Обладай потерянные души способностью получать физические увечья, зубы Дымка стерлись бы в порошок. Воздух вокруг него завибрировал, а он сам заметно побелел, всем своим видом выражая крайнюю степень раздражения и недовольства.
— Глубинный приспешник Нагхара осмелился вмешаться, — процедил Дымок, подразумевая теневого охотника. — Отныне отследить местоположение «Черного призрака» снова невозможно.
Я даже не понимала, огорчило меня такое известие или же нет. Просто была слишком вымотана, чтобы всерьез об этом задумываться.
Неожиданно дверь каюты открылась, и внутрь вошел кок собственной персоной. Зрелище было умопомрачительное: угрюмый гнолл, нагруженный подносом, на котором стояли не только тарелки с едой, но и хрустальная ваза с синим цветком…
— Ваш обед, — пробубнил он, плюхнув поднос на стоящий рядом с кроватью столик. — Приятного аппетита.
«Приятного аппетита» прозвучало так, словно мне пожелали отравиться. Впрочем, к тяжелому характеру гнолла мне было не привыкать, так что я не обратила на то никакого внимания.
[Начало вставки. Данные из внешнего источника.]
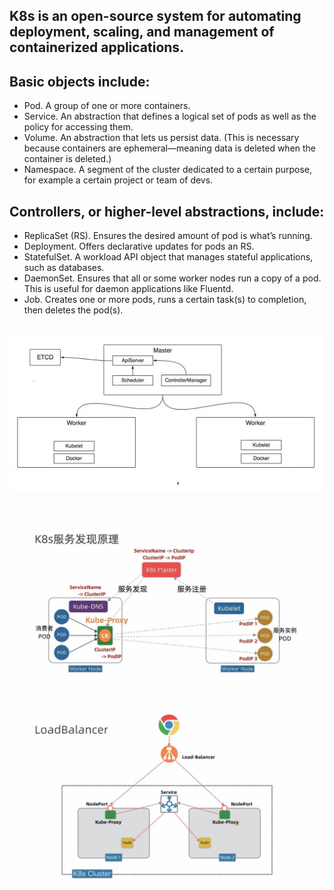 ## K8s is an open-source system for automating deployment, scaling, and management of containerized applications.
## Basic objects include:

* Pod. A group of one or more containers.
* Service. An abstraction that defines a logical set of pods as well as the policy for accessing them.
* Volume. An abstraction that lets us persist data. (This is necessary because containers are ephemeral—meaning data is deleted when the container is deleted.)
* Namespace. A segment of the cluster dedicated to a certain purpose, for example a certain project or team of devs.

## Controllers, or higher-level abstractions, include:

* ReplicaSet (RS). Ensures the desired amount of pod is what’s running.
* Deployment. Offers declarative updates for pods an RS.
* StatefulSet. A workload API object that manages stateful applications, such as databases.
* DaemonSet. Ensures that all or some worker nodes run a copy of a pod. This is useful for daemon applications like Fluentd.
* Job. Creates one or more pods, runs a certain task(s) to completion, then deletes the pod(s).

![](./img/base.jpg)
---
![](./img/svc.jpg)
---
![](./img/loadbalance.jpg)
А вот есть не хотела совершенно — один только запах рыбной похлебки вызывал тошноту.
— Капитан сказал, нужно поесть, — монотонно произнес хмурый кок. — И просил передать, что если «синеглазка» будет отказываться, то он придет и накормит ее лично. Из ложечки.
Зная Флинта, в осуществлении его угрозы я не сомневалась, поэтому зачатки аппетита во мне проснулись практически моментально. Я даже нашла в себе силы присесть и, переставив поднос к себе на колени, отправить в рот пару ложек похлебки. Объективно еда была вкусной, но запах по-прежнему вызывал отвращение, так что пришлось играть в актрису и изображать хотя бы видимость того самого аппетита.
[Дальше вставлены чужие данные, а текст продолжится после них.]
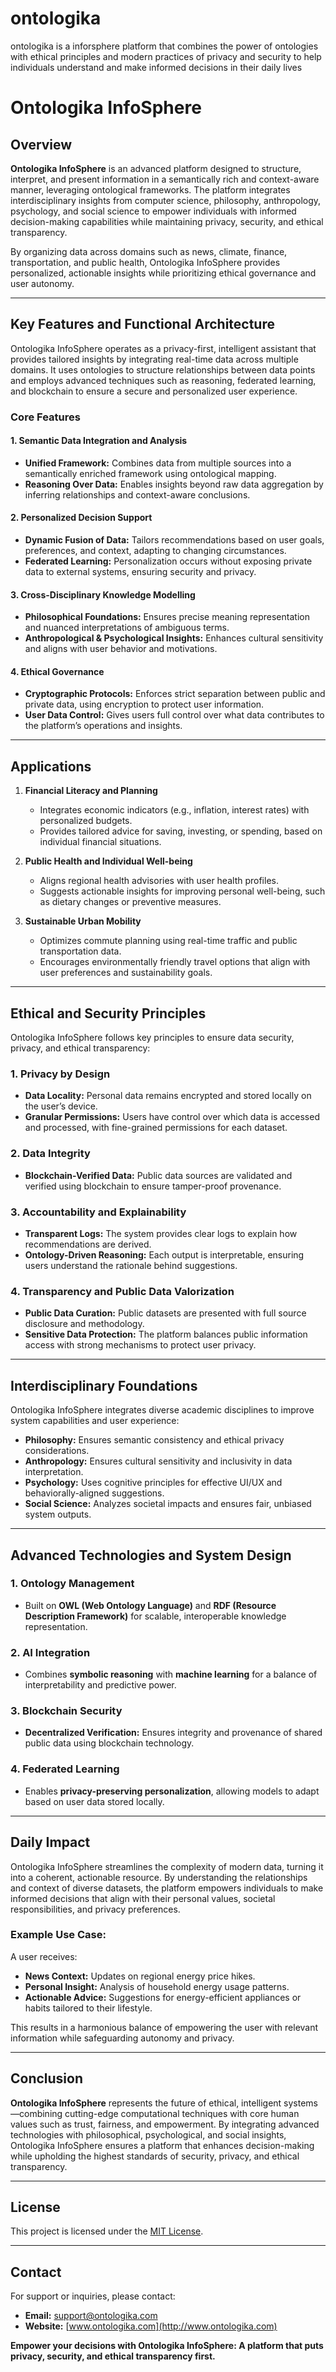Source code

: # ontologika
ontologika is a inforsphere  platform  that combines the power of ontologies with ethical principles and modern practices of privacy and security to help individuals understand and make informed decisions in their daily lives

# Ontologika InfoSphere

## Overview

**Ontologika InfoSphere** is an advanced platform designed to structure, interpret, and present information in a semantically rich and context-aware manner, leveraging ontological frameworks. The platform integrates interdisciplinary insights from computer science, philosophy, anthropology, psychology, and social science to empower individuals with informed decision-making capabilities while maintaining privacy, security, and ethical transparency.

By organizing data across domains such as news, climate, finance, transportation, and public health, Ontologika InfoSphere provides personalized, actionable insights while prioritizing ethical governance and user autonomy.

---

## Key Features and Functional Architecture

Ontologika InfoSphere operates as a privacy-first, intelligent assistant that provides tailored insights by integrating real-time data across multiple domains. It uses ontologies to structure relationships between data points and employs advanced techniques such as reasoning, federated learning, and blockchain to ensure a secure and personalized user experience.

### Core Features

#### 1. **Semantic Data Integration and Analysis**
- **Unified Framework:** Combines data from multiple sources into a semantically enriched framework using ontological mapping.
- **Reasoning Over Data:** Enables insights beyond raw data aggregation by inferring relationships and context-aware conclusions.

#### 2. **Personalized Decision Support**
- **Dynamic Fusion of Data:** Tailors recommendations based on user goals, preferences, and context, adapting to changing circumstances.
- **Federated Learning:** Personalization occurs without exposing private data to external systems, ensuring security and privacy.

#### 3. **Cross-Disciplinary Knowledge Modelling**
- **Philosophical Foundations:** Ensures precise meaning representation and nuanced interpretations of ambiguous terms.
- **Anthropological & Psychological Insights:** Enhances cultural sensitivity and aligns with user behavior and motivations.

#### 4. **Ethical Governance**
- **Cryptographic Protocols:** Enforces strict separation between public and private data, using encryption to protect user information.
- **User Data Control:** Gives users full control over what data contributes to the platform’s operations and insights.

---

## Applications

1. **Financial Literacy and Planning**
   - Integrates economic indicators (e.g., inflation, interest rates) with personalized budgets.
   - Provides tailored advice for saving, investing, or spending, based on individual financial situations.

2. **Public Health and Individual Well-being**
   - Aligns regional health advisories with user health profiles.
   - Suggests actionable insights for improving personal well-being, such as dietary changes or preventive measures.

3. **Sustainable Urban Mobility**
   - Optimizes commute planning using real-time traffic and public transportation data.
   - Encourages environmentally friendly travel options that align with user preferences and sustainability goals.

---

## Ethical and Security Principles

Ontologika InfoSphere follows key principles to ensure data security, privacy, and ethical transparency:

### 1. **Privacy by Design**
- **Data Locality:** Personal data remains encrypted and stored locally on the user’s device.
- **Granular Permissions:** Users have control over which data is accessed and processed, with fine-grained permissions for each dataset.

### 2. **Data Integrity**
- **Blockchain-Verified Data:** Public data sources are validated and verified using blockchain to ensure tamper-proof provenance.

### 3. **Accountability and Explainability**
- **Transparent Logs:** The system provides clear logs to explain how recommendations are derived.
- **Ontology-Driven Reasoning:** Each output is interpretable, ensuring users understand the rationale behind suggestions.

### 4. **Transparency and Public Data Valorization**
- **Public Data Curation:** Public datasets are presented with full source disclosure and methodology.
- **Sensitive Data Protection:** The platform balances public information access with strong mechanisms to protect user privacy.

---

## Interdisciplinary Foundations

Ontologika InfoSphere integrates diverse academic disciplines to improve system capabilities and user experience:

- **Philosophy:** Ensures semantic consistency and ethical privacy considerations.
- **Anthropology:** Ensures cultural sensitivity and inclusivity in data interpretation.
- **Psychology:** Uses cognitive principles for effective UI/UX and behaviorally-aligned suggestions.
- **Social Science:** Analyzes societal impacts and ensures fair, unbiased system outputs.

---

## Advanced Technologies and System Design

### 1. **Ontology Management**
- Built on **OWL (Web Ontology Language)** and **RDF (Resource Description Framework)** for scalable, interoperable knowledge representation.

### 2. **AI Integration**
- Combines **symbolic reasoning** with **machine learning** for a balance of interpretability and predictive power.

### 3. **Blockchain Security**
- **Decentralized Verification:** Ensures integrity and provenance of shared public data using blockchain technology.

### 4. **Federated Learning**
- Enables **privacy-preserving personalization**, allowing models to adapt based on user data stored locally.

---

## Daily Impact

Ontologika InfoSphere streamlines the complexity of modern data, turning it into a coherent, actionable resource. By understanding the relationships and context of diverse datasets, the platform empowers individuals to make informed decisions that align with their personal values, societal responsibilities, and privacy preferences.

### Example Use Case:

A user receives:
- **News Context:** Updates on regional energy price hikes.
- **Personal Insight:** Analysis of household energy usage patterns.
- **Actionable Advice:** Suggestions for energy-efficient appliances or habits tailored to their lifestyle.

This results in a harmonious balance of empowering the user with relevant information while safeguarding autonomy and privacy.

---

## Conclusion

**Ontologika InfoSphere** represents the future of ethical, intelligent systems—combining cutting-edge computational techniques with core human values such as trust, fairness, and empowerment. By integrating advanced technologies with philosophical, psychological, and social insights, Ontologika InfoSphere ensures a platform that enhances decision-making while upholding the highest standards of security, privacy, and ethical transparency.

---

## License

This project is licensed under the [MIT License](LICENSE).

---

## Contact

For support or inquiries, please contact:
- **Email:** support@ontologika.com
- **Website:** [www.ontologika.com](http://www.ontologika.com)

**Empower your decisions with Ontologika InfoSphere: A platform that puts privacy, security, and ethical transparency first.**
Исполнив поручение капитана, кок поплелся к выходу и покинул каюту, смачно хлопнув дверью. Как только его шаркающие шаги затихли, поднос перекочевал обратно на столик, и я обессиленно упала на подушки.
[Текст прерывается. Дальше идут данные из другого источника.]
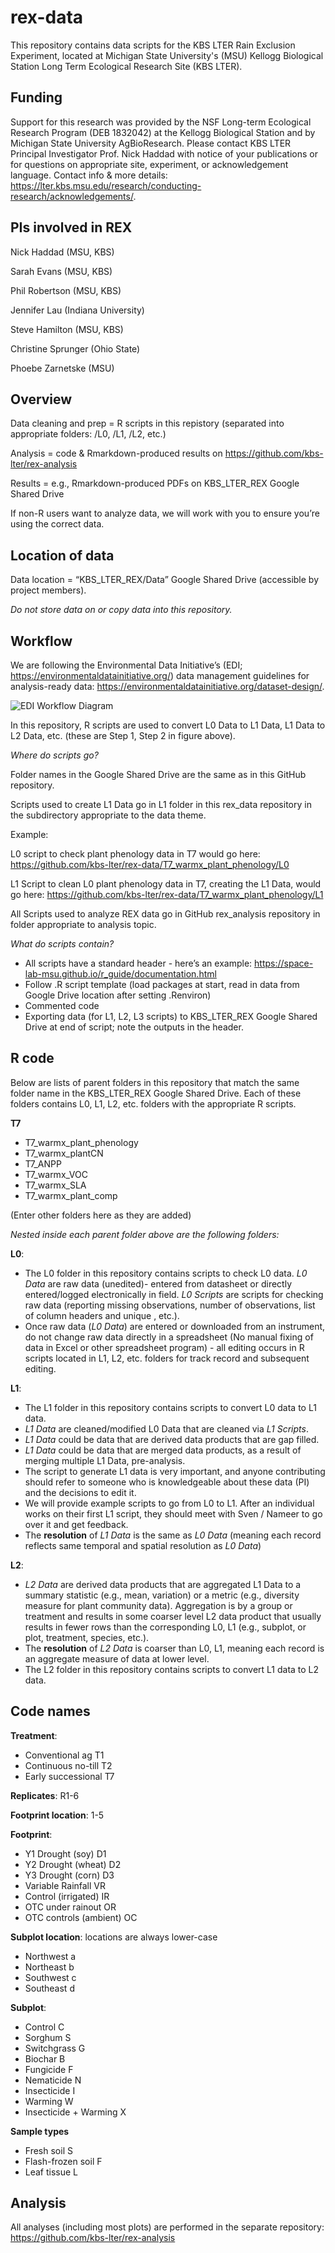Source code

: # rex-data
This repository contains data scripts for the KBS LTER Rain Exclusion Experiment, located at Michigan State University's (MSU) Kellogg Biological Station Long Term Ecological Research Site (KBS LTER).

## Funding
Support for this research was provided by the NSF Long-term Ecological Research Program (DEB 1832042) at the Kellogg Biological Station and by Michigan State University AgBioResearch. Please contact KBS LTER Principal Investigator Prof. Nick Haddad with notice of your publications or for questions on appropriate site, experiment, or acknowledgement language. Contact info & more details: https://lter.kbs.msu.edu/research/conducting-research/acknowledgements/.

## PIs involved in REX
Nick Haddad (MSU, KBS)

Sarah Evans (MSU, KBS)

Phil Robertson (MSU, KBS)

Jennifer Lau (Indiana University)

Steve Hamilton (MSU, KBS)

Christine Sprunger (Ohio State)

Phoebe Zarnetske (MSU)


## Overview
Data cleaning and prep = R scripts in this repistory (separated into appropriate folders: /L0, /L1, /L2, etc.)

Analysis = code & Rmarkdown-produced results on https://github.com/kbs-lter/rex-analysis 

Results = e.g., Rmarkdown-produced PDFs on KBS_LTER_REX Google Shared Drive

If non-R users want to analyze data, we will work with you to ensure you’re using the correct data.


## Location of data
Data location = “KBS_LTER_REX/Data” Google Shared Drive (accessible by project members). 

*Do not store data on or copy data into this repository.*


## Workflow
We are following the Environmental Data Initiative’s (EDI; https://environmentaldatainitiative.org/) data management guidelines for analysis-ready data: https://environmentaldatainitiative.org/dataset-design/.

![EDI Workflow Diagram](https://environmentaldatainitiative.files.wordpress.com/2019/04/harmonization_procedure_general.png)

In this repository, R scripts are used to convert L0 Data to L1 Data, L1 Data to L2 Data, etc. (these are Step 1, Step 2 in figure above). 

*Where do scripts go?*

Folder names in the Google Shared Drive are the same as in this GitHub repository. 

Scripts used to create L1 Data go in L1 folder in this rex_data repository in the subdirectory appropriate to the data theme. 


Example: 

L0 script to check plant phenology data in T7 would go here: https://github.com/kbs-lter/rex-data/T7_warmx_plant_phenology/L0

L1 Script to clean L0 plant phenology data in T7, creating the L1 Data, would go here: https://github.com/kbs-lter/rex-data/T7_warmx_plant_phenology/L1 

All Scripts used to analyze REX data go in GitHub rex_analysis repository in folder appropriate to analysis topic.


*What do scripts contain?*

- All scripts have a standard header - here’s an example: https://space-lab-msu.github.io/r_guide/documentation.html 
- Follow .R script template (load packages at start, read in data from Google Drive location after setting .Renviron)
- Commented code
- Exporting data (for L1, L2, L3 scripts) to KBS_LTER_REX Google Shared Drive at end of script; note the outputs in the header.

## R code

Below are lists of parent folders in this repository that match the same folder name in the KBS_LTER_REX Google Shared Drive. Each of these folders contains L0, L1, L2, etc. folders with the appropriate R scripts. 

**T7**
- T7_warmx_plant_phenology
- T7_warmx_plantCN
- T7_ANPP
- T7_warmx_VOC
- T7_warmx_SLA
- T7_warmx_plant_comp

(Enter other folders here as they are added)

*Nested inside each parent folder above are the following folders:*

**L0**: 
- The L0 folder in this repository contains scripts to check L0 data. *L0 Data* are raw data (unedited)- entered from datasheet or directly entered/logged electronically in field. *L0 Scripts* are scripts for checking raw data (reporting missing observations, number of observations, list of column headers and unique , etc.). 
- Once raw data (*L0 Data*) are entered or downloaded from an instrument, do not change raw data directly in a spreadsheet (No manual fixing of data in Excel or other spreadsheet program) - all editing occurs in R scripts located in L1, L2, etc. folders for track record and subsequent editing.


**L1**: 
- The L1 folder in this repository contains scripts to convert L0 data to L1 data. 
- *L1 Data* are cleaned/modified L0 Data that are cleaned via *L1 Scripts*. 
- *L1 Data* could be data that are derived data products that are gap filled.
- *L1 Data* could be data that are merged data products, as a result of merging multiple L1 Data, pre-analysis.
- The script to generate L1 data is very important, and anyone contributing should refer to someone who is knowledgeable about these data (PI) and the decisions to edit it.
- We will provide example scripts to go from L0 to L1. After an individual works on their first L1 script, they should meet with Sven / Nameer to go over it and get feedback.
- The **resolution** of *L1 Data* is the same as *L0 Data* (meaning each record reflects same temporal and spatial resolution as *L0 Data*)


**L2**: 
- *L2 Data* are derived data products that are aggregated L1 Data to a summary statistic (e.g., mean, variation) or a metric (e.g., diversity measure for plant community data). Aggregation is by a group or treatment and results in some coarser level L2 data product that usually results in fewer rows than the corresponding L0, L1 (e.g., subplot, or plot, treatment, species, etc.). 
- The **resolution** of *L2 Data* is coarser than L0, L1, meaning each record is an aggregate measure of data at lower level.
- The L2 folder in this repository contains scripts to convert L1 data to L2 data. 


## Code names
**Treatment**:	
- Conventional ag	T1
- Continuous no-till	T2
- Early successional	T7
	
**Replicates**:	R1-6
	
**Footprint location**:	1-5
	
**Footprint**:	
- Y1 Drought (soy)	D1
- Y2 Drought (wheat)	D2
- Y3 Drought (corn)	D3
- Variable Rainfall	VR
- Control (irrigated)	IR
- OTC under rainout	OR
- OTC controls (ambient)	OC
	
**Subplot location**:	locations are always lower-case
- Northwest	a
- Northeast	b
- Southwest	c
- Southeast	d
	
**Subplot**:	
- Control	C
- Sorghum	S
- Switchgrass	G
- Biochar	B
- Fungicide	F
- Nematicide	N
- Insecticide	I
- Warming	W
- Insecticide + Warming	X
	
**Sample types**	
- Fresh soil	S
- Flash-frozen soil	F
- Leaf tissue	L


## Analysis
All analyses (including most plots) are performed in the separate repository: https://github.com/kbs-lter/rex-analysis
— Вам и вправду стоило бы поесть, — заметил Дымок.
— Не могу, — страдальчески протянула я, борясь с накатившим головокружением. — Ничего не могу… и не хочу.
Даже не отпускающее беспокойство о сослуживцах было каким-то ленивым, поблекшим всего за несколько минут. Я чувствовала опустошение, как физическое, так и моральное, а еще — невыносимую усталость, спасения от которой не имелось ни наяву, ни во сне. Нужно было о многом подумать, многое осмыслить, но сил на то не осталось никаких.
— Или вы будете есть самостоятельно, или я выполню обещание Кайера Флинта за него, — флегматично произнес Дымок, вдруг оказавшийся у изголовья кровати. — Выбор за вами.